With the go ahead from Sandoval and regulations in place, Nevada can rubber-stamp worthy applicants for intrastate play as soon as early 2012. The efforts would make Nevada the leader in regulated online poker with no clear federal ban on intrastate play.
While the future for federally regulated online poker remains murky, Nevada has its regulations lined up for either intrastate or interstate play. Until the recent statements from Lipparelli there was no specific word that the Nevada Gaming Commission had license offerings in mind. Now the door is open for Nevada as these licenses will be good for both in-state and federal play should federal passage occur.
Lipparelli indicates that licenses will be more easily rewarded to companies that already have brick and mortar gaming licenses from the Nevada Gaming Commission. Companies without previous gaming licenses will undergo a licensing investigation, which could take months longer.
Some of the required regulations of AB258 for the NGC to follow are:
- Site operators must be located in Nevada unless federal authority says otherwise
- Player deposits can include check, wire transfers, casino transfers, and debit or credit cards.
- No player-to-player funds transfers
- Age 21 or older with identity verification
- $250,000 licensing fee for site operators
In the spring Governor Sandoval indicated his desire for a fair and competitive online poker market. “The preservation of our regulatory integrity is not my only concern. It is essential to the growth of our economy that we maintain a competitive gaming market,” said Sandoval. “I would therefore ask that any bill passed not afford a competitive advantage (or disadvantage) to any gaming company…It is important that we begin from equal footing.”
Sandoval said in a gaming conference earlier this month that he is unsure where Congress stands on legalizing internet poker. Many believe that the proposed Nevada regulations may be at odds with the position taken by Senators Harry Reid (D-Nev) and Jon Kyl (R-AZ) in a letter to the Department of Justice arguing that any intrastate system would violate federal law.
There is a degree of uncertainty in the progress of this state regulation. Nevada will almost certainly be offering in-state online poker as of 2012 but many wonder if this push has federal implications in mind. Senate Majority Leader Harry Reid has implied an interest in Nevada becoming the center for licensing of internet poker in the United States and these amended regulations could easily transfer to such offerings.
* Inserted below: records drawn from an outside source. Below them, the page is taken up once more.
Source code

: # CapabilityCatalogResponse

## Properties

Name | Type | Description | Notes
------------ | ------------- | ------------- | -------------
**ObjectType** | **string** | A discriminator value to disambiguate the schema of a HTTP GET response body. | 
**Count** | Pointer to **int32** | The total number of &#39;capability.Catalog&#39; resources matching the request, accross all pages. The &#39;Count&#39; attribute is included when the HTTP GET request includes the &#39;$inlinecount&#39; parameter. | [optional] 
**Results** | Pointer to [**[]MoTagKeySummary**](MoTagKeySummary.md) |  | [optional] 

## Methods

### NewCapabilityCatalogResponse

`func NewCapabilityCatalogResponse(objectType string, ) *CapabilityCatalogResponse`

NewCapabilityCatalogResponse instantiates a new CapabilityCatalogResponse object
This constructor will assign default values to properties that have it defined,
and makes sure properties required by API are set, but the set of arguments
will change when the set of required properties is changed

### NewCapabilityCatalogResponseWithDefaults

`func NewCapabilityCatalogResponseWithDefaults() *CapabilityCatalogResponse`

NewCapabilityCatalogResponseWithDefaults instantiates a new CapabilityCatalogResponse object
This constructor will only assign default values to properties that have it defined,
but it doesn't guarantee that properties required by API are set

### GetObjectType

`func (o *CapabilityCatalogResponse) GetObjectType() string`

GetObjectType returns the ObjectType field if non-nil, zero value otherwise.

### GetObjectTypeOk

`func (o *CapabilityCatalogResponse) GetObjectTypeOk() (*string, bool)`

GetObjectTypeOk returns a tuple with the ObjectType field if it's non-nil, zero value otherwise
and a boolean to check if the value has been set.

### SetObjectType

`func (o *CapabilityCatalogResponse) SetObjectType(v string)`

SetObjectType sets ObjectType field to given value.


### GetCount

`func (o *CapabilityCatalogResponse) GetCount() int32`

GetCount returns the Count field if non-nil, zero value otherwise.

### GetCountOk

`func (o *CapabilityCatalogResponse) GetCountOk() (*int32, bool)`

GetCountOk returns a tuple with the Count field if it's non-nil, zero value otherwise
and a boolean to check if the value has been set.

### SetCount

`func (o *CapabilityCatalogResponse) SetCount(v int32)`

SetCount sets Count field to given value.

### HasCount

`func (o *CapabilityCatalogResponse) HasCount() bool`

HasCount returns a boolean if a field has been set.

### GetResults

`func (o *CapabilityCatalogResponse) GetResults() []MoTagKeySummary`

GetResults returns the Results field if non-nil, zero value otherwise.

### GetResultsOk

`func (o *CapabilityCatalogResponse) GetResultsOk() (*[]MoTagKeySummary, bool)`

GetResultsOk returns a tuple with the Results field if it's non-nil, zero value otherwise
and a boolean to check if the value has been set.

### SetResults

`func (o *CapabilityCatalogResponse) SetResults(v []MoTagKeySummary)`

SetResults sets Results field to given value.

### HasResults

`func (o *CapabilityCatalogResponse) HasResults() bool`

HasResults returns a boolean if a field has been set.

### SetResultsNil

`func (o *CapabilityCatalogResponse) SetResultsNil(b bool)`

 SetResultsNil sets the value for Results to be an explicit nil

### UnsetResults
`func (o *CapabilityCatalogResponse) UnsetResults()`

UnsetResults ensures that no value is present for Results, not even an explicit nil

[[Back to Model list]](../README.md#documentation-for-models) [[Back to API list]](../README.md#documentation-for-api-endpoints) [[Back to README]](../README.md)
More recently Caesars Entertainment Corp., indicated that it has plans to make another run to go public with potential online poker offerings in the near future. The announcement of this comes at a curious time as Nevada is well on its way to online poker and federal passage is still in the mix.
Gov. Sandoval even made comments of interest regarding federally licensed online poker asking that any bill on the subject “encourage Congress to enact legislation providing for the licensure of online poker as soon as practicable.”
As is always the case in the ongoing battle for internet poker, industry hopefuls will have to wait and see what becomes of the Nevada legislation in light of federal law.
The Nevada Gaming Commission has scheduled a hearing for December 22, 2011 at 10am to adopt or amend any new regulations.